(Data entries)
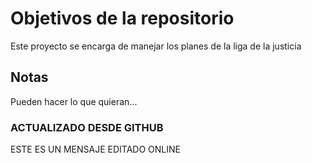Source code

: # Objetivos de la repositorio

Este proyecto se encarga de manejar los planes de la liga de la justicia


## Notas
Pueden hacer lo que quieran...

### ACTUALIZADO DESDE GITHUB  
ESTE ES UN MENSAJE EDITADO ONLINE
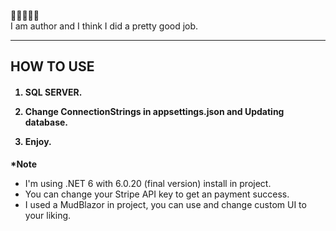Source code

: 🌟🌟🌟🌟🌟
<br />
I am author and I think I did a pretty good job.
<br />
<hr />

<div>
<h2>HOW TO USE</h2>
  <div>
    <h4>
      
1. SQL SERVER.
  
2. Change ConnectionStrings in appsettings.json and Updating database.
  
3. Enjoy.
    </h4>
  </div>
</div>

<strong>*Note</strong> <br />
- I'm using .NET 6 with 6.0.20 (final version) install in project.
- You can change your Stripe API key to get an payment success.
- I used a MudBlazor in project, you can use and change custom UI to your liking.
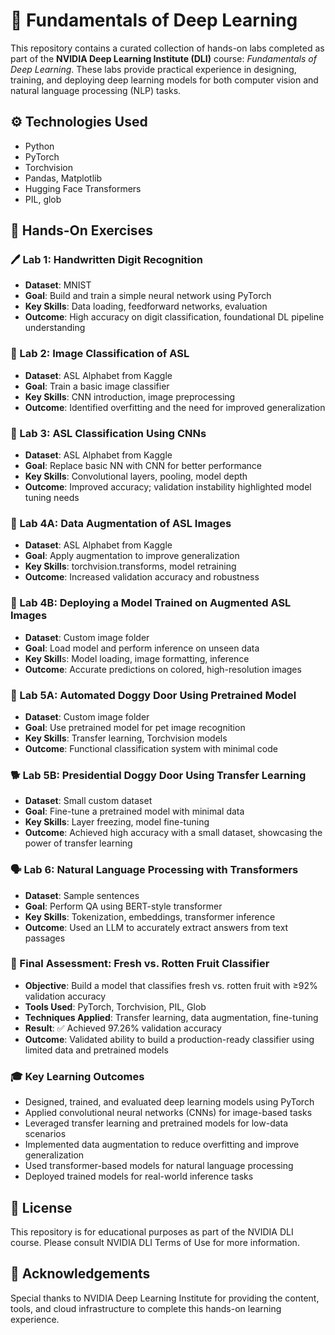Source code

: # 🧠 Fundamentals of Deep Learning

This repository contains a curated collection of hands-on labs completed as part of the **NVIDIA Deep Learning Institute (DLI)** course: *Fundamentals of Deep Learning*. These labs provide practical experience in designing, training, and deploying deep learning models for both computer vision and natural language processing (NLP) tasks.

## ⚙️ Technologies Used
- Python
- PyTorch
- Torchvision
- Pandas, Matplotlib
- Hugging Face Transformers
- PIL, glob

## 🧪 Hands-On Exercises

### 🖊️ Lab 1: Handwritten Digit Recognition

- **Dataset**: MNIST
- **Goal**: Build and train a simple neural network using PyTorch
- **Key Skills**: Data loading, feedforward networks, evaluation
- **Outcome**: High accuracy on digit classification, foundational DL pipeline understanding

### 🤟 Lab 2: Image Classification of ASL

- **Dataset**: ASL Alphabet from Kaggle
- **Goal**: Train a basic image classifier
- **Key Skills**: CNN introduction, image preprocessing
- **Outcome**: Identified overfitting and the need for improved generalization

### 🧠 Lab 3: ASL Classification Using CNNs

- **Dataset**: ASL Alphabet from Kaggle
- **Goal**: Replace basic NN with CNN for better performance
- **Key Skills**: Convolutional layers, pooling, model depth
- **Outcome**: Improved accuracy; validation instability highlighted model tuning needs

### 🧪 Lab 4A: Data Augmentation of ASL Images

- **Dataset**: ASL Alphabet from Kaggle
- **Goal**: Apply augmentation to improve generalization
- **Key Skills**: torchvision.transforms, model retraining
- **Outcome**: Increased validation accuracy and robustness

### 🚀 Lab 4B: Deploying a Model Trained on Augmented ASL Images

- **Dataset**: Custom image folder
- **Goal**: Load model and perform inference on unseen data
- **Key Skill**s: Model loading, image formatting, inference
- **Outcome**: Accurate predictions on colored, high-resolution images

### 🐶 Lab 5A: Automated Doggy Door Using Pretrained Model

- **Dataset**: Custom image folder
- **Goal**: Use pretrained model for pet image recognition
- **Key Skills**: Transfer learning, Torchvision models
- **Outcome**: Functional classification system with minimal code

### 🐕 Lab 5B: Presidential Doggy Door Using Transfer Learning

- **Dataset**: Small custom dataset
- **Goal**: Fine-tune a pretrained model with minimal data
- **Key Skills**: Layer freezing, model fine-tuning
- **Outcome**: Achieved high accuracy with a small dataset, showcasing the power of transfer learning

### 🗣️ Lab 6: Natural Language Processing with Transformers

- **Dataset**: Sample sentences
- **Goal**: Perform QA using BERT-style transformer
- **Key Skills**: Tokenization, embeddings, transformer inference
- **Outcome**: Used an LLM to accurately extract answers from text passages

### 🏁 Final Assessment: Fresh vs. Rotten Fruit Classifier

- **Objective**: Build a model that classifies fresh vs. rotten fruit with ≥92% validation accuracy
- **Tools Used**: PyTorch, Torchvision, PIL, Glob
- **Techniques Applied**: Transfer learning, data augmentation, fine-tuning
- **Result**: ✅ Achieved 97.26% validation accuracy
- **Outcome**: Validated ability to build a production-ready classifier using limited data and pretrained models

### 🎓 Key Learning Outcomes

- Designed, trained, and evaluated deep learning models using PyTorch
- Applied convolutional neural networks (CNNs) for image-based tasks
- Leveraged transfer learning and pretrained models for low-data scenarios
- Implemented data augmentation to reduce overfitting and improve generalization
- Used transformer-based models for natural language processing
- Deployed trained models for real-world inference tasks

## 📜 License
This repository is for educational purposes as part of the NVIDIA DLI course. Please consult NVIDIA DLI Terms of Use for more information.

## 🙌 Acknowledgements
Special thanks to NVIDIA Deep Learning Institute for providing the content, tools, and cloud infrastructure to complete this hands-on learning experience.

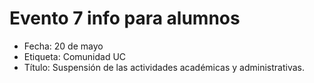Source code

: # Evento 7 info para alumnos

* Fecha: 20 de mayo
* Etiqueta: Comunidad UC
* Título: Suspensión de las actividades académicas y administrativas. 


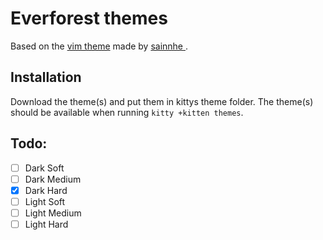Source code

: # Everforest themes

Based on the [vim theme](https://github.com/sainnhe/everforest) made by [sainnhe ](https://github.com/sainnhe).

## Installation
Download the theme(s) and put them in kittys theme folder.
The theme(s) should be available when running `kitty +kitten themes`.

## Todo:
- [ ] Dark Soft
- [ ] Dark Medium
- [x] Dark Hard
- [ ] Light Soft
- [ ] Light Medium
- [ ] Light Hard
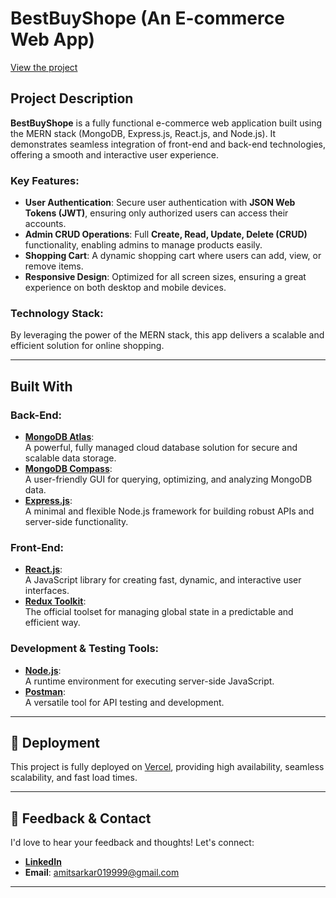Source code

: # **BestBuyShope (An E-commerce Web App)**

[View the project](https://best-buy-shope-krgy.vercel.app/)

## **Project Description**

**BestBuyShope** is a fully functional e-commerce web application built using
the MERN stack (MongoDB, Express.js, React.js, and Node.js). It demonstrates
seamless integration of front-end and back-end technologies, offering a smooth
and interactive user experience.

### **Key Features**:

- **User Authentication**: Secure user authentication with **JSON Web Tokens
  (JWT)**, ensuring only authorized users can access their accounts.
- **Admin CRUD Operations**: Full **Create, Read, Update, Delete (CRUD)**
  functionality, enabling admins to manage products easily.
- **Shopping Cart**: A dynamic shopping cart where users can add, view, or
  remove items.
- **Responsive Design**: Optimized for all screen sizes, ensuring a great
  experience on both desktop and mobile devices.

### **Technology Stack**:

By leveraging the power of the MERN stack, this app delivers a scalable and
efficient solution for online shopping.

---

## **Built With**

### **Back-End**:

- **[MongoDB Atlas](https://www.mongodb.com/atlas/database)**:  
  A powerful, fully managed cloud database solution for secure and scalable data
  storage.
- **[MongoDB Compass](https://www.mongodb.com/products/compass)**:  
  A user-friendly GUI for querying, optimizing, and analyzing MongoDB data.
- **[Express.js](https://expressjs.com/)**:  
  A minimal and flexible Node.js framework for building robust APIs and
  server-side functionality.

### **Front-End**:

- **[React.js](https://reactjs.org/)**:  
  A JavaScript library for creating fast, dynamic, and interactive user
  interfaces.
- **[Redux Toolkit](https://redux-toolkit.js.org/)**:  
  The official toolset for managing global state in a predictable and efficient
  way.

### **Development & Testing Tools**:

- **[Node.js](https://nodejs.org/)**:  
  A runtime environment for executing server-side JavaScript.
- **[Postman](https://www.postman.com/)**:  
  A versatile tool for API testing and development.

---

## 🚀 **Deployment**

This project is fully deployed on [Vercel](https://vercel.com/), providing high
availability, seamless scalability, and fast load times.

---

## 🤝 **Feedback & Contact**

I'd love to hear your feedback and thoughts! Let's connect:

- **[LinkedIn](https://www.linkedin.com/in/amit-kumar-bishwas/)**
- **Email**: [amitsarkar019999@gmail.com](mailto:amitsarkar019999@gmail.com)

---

* [PROBLEM TO SOLVE]: The expected answer is every line above in which the word "part" appears.

* [RESPONSE AREA]:
This repository contains a curated collection of hands-on labs completed as part of the **NVIDIA Deep Learning Institute (DLI)** course: *Fundamentals of Deep Learning*. These labs provide practical experience in designing, training, and deploying deep learning models for both computer vision and natural language processing (NLP) tasks.
This repository is for educational purposes as part of the NVIDIA DLI course. Please consult NVIDIA DLI Terms of Use for more information.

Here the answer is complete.